[Saved data entries]
====================

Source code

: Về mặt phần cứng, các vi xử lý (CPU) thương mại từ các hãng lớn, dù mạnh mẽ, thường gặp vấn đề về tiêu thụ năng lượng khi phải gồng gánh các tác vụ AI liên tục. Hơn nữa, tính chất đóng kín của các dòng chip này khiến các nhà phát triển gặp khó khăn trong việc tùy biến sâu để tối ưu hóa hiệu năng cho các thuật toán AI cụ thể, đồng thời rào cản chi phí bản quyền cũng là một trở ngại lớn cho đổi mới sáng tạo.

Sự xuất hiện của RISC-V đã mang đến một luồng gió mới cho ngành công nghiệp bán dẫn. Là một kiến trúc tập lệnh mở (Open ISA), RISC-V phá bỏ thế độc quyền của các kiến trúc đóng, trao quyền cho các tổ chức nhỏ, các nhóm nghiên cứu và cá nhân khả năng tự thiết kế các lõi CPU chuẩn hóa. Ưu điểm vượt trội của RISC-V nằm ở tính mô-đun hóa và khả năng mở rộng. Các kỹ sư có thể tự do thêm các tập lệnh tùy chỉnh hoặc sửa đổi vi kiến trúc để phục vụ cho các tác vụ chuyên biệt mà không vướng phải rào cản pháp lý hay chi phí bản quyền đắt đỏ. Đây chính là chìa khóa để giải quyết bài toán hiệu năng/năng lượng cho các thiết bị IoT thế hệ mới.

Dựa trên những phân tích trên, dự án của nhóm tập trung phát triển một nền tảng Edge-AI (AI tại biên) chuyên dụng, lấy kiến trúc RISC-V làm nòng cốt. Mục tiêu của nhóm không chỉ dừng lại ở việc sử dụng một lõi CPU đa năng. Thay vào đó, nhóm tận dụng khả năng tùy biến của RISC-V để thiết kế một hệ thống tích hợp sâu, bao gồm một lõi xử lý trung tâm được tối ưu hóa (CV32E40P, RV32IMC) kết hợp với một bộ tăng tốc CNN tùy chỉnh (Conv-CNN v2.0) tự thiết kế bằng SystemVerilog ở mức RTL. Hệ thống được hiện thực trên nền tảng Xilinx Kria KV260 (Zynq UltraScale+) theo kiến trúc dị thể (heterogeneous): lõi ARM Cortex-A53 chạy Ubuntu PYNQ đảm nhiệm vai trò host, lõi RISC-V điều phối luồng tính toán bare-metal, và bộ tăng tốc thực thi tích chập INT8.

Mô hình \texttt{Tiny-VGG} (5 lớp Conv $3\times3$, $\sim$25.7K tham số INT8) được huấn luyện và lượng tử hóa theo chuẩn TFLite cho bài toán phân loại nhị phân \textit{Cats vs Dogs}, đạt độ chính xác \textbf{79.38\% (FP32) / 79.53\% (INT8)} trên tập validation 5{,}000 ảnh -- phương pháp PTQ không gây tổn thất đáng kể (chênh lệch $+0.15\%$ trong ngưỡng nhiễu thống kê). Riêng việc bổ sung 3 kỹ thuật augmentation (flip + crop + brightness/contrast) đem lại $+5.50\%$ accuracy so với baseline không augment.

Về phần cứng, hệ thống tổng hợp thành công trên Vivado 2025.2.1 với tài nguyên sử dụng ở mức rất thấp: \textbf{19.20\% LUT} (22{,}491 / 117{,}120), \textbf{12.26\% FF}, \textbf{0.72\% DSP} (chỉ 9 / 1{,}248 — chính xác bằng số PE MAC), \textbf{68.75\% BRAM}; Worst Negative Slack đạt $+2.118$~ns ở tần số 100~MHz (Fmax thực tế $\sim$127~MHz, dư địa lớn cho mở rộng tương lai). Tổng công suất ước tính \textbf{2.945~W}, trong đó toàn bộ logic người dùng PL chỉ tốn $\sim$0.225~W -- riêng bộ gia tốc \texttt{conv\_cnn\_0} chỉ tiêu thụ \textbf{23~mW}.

====================

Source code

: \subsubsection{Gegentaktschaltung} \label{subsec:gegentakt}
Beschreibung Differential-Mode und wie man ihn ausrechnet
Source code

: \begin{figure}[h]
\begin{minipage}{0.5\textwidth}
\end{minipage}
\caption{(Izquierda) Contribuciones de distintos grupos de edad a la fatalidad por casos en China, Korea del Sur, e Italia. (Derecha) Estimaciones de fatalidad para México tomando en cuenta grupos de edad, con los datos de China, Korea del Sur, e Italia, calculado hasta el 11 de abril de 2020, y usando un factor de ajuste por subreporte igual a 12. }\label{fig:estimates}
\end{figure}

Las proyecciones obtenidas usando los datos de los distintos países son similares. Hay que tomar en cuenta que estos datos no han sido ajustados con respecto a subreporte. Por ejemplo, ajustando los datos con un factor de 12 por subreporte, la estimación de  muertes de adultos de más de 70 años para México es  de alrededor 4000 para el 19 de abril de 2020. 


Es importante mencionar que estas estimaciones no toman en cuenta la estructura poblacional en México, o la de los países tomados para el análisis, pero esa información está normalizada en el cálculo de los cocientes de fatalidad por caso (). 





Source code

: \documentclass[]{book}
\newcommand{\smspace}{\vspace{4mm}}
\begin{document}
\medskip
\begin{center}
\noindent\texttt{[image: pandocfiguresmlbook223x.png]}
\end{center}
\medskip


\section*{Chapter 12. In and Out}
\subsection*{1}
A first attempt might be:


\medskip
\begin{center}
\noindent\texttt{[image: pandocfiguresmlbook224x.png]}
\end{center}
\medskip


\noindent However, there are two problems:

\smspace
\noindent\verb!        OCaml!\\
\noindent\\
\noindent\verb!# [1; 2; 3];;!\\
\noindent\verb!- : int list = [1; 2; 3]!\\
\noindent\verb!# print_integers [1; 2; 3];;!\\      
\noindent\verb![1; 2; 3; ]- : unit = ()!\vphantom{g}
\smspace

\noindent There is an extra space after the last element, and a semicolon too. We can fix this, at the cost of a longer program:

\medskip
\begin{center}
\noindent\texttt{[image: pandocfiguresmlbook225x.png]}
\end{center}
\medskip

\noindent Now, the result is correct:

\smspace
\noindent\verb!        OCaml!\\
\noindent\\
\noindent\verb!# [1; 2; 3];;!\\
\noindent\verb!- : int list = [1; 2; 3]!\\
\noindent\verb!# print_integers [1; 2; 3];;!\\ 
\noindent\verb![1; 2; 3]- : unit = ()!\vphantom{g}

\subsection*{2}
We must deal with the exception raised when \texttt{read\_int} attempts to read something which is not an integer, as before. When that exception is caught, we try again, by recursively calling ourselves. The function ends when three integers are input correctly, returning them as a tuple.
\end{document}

====================

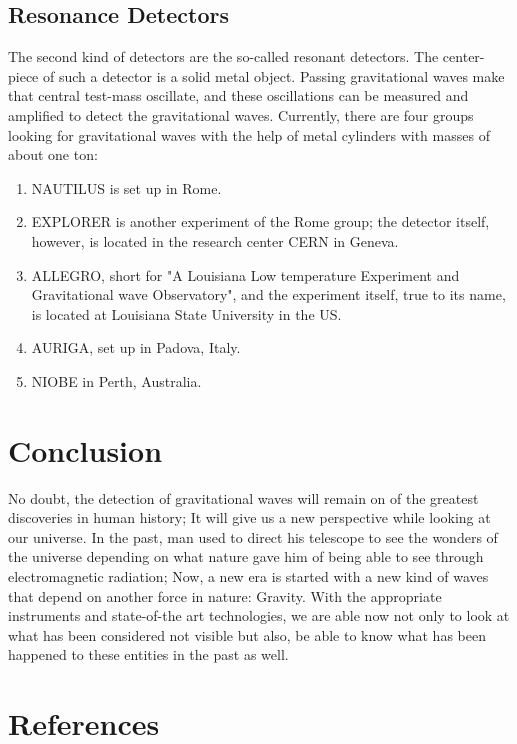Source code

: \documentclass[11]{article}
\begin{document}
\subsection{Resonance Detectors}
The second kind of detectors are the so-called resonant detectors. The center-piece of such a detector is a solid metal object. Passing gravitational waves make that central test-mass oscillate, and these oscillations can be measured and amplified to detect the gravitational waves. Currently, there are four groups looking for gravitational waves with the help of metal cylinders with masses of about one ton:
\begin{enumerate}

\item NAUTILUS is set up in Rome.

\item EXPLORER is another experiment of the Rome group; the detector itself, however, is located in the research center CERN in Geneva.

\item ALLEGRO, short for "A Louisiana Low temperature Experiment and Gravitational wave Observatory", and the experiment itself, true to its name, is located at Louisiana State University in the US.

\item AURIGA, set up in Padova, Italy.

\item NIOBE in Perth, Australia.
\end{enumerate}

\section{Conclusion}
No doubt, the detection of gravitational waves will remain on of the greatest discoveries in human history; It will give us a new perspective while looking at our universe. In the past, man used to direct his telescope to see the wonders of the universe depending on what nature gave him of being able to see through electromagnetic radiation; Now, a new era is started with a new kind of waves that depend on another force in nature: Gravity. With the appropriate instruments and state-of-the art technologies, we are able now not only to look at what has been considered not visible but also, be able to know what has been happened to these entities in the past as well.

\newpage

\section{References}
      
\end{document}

====================

Required action>
When you find a line in the records that contains the word "Rome", copy it.

Expected answer>
\item NAUTILUS is set up in Rome.
\item EXPLORER is another experiment of the Rome group; the detector itself, however, is located in the research center CERN in Geneva.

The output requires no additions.